- _Work required_: Searching the material below, find each line that includes the word "cref", and copy it.

--

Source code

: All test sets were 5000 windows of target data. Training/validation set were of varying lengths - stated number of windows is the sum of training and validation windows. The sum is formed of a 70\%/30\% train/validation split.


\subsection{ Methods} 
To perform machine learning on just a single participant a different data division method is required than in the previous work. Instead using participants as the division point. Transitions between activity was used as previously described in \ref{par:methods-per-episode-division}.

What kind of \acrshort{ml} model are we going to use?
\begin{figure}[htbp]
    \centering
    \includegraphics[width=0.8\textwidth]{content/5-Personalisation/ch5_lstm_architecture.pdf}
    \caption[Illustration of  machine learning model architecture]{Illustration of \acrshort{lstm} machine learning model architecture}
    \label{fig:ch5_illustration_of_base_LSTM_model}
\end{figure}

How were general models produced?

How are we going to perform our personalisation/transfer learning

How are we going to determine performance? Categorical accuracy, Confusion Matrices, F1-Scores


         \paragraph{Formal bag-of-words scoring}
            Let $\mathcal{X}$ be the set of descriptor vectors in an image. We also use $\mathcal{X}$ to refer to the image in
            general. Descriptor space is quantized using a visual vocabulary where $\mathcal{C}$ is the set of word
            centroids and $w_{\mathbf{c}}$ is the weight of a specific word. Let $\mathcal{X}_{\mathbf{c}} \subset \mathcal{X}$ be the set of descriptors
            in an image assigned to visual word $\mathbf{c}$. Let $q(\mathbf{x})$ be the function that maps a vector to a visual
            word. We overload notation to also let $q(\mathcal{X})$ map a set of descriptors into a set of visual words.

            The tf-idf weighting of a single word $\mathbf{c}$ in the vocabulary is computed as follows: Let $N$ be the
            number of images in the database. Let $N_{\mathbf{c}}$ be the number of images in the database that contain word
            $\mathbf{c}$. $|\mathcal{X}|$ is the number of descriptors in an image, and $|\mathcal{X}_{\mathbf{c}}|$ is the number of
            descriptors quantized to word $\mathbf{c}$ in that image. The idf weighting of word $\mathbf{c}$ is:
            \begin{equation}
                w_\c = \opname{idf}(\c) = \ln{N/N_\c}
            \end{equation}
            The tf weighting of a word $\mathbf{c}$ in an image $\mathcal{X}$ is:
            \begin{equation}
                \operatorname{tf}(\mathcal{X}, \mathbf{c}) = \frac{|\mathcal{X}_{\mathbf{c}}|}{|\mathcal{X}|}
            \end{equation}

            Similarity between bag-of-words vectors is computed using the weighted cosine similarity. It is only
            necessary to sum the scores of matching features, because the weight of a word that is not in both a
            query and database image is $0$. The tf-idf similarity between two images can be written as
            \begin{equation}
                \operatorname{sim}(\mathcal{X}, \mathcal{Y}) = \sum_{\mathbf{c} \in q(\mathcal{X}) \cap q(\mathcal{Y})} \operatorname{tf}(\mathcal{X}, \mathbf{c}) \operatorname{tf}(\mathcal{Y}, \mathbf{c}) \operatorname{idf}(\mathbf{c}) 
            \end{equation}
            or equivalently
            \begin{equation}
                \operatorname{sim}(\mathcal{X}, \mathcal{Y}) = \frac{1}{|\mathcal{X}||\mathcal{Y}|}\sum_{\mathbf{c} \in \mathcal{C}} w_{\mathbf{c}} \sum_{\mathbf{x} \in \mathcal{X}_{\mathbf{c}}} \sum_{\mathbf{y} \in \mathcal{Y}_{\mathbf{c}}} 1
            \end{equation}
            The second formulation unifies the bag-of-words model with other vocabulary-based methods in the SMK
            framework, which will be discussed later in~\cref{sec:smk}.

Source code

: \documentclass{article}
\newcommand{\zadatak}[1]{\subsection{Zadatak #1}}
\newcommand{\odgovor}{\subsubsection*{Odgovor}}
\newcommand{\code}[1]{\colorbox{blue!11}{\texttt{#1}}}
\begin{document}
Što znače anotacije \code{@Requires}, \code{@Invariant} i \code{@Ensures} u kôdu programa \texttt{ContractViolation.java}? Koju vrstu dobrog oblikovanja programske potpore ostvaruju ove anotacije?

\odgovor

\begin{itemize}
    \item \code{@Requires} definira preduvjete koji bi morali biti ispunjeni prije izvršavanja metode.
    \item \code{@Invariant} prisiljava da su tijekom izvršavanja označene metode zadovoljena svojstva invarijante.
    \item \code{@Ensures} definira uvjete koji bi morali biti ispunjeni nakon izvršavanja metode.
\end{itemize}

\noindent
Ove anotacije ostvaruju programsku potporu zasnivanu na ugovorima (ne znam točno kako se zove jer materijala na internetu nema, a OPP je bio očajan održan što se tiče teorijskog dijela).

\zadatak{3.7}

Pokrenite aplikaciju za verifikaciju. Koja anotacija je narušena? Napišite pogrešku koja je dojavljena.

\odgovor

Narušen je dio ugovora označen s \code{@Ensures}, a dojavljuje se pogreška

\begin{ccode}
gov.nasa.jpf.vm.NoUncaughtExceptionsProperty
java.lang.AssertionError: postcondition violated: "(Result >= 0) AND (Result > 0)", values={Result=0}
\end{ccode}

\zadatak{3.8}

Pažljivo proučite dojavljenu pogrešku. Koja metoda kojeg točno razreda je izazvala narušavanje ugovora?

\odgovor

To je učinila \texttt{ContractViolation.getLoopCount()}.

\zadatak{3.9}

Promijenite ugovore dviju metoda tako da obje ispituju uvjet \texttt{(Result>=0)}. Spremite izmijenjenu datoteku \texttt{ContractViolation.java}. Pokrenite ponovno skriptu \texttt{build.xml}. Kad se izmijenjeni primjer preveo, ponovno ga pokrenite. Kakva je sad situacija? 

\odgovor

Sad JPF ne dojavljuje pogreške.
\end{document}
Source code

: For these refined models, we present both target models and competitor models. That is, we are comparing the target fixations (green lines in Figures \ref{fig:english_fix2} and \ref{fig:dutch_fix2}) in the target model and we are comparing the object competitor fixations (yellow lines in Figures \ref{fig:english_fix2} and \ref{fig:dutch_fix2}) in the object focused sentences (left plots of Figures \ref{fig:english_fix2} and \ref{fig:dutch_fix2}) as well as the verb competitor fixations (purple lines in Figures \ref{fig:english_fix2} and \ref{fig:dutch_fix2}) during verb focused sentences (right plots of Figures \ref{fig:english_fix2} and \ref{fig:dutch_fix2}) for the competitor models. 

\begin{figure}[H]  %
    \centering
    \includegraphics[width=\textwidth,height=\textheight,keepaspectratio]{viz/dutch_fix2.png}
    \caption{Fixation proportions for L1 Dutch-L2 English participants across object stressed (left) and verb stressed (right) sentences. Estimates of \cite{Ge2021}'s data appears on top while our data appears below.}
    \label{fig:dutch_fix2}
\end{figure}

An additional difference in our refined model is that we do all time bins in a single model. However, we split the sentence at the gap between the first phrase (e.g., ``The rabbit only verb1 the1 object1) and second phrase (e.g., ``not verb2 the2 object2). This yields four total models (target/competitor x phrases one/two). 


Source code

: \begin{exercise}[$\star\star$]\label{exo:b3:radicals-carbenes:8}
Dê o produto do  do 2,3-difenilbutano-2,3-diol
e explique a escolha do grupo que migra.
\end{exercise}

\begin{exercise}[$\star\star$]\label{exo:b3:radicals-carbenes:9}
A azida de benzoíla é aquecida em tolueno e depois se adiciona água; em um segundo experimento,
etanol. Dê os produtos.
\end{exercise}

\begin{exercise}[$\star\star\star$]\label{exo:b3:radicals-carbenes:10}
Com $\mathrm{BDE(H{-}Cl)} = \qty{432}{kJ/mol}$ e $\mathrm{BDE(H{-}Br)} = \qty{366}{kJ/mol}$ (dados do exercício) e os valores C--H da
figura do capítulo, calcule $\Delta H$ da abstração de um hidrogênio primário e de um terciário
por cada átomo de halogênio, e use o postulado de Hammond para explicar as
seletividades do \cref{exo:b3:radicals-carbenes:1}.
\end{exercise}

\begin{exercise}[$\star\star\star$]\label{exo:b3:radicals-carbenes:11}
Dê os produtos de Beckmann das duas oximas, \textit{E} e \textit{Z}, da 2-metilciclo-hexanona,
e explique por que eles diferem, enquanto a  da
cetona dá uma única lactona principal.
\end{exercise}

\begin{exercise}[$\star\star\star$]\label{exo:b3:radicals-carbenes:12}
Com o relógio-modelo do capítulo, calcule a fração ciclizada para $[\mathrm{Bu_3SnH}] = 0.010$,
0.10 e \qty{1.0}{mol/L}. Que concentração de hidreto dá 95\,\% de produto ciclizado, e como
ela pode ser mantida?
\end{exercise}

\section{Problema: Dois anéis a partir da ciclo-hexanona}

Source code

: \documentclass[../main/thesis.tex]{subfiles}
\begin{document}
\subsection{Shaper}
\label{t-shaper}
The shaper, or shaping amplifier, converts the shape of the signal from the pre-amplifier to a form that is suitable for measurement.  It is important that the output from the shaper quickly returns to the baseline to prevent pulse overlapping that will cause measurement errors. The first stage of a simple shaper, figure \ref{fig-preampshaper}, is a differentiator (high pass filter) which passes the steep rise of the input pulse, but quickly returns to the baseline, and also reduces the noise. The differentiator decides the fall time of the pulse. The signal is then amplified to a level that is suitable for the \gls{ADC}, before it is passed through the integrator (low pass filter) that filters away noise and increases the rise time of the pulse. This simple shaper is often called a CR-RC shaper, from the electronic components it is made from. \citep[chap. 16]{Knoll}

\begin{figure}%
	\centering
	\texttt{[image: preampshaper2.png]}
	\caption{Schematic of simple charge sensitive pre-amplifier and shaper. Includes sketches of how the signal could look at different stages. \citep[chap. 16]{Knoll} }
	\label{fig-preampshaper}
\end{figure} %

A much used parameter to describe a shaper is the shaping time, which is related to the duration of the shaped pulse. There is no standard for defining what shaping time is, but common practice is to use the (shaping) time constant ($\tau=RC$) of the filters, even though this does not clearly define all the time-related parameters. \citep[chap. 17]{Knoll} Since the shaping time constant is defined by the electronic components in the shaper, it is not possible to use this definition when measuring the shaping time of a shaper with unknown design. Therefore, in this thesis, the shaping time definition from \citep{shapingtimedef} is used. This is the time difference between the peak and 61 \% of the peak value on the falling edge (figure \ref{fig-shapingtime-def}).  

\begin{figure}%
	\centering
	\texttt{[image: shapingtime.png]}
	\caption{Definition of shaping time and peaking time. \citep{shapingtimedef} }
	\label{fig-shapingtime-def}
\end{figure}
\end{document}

--

- _Response_:
            framework, which will be discussed later in~\cref{sec:smk}.
seletividades do \cref{exo:b3:radicals-carbenes:1}.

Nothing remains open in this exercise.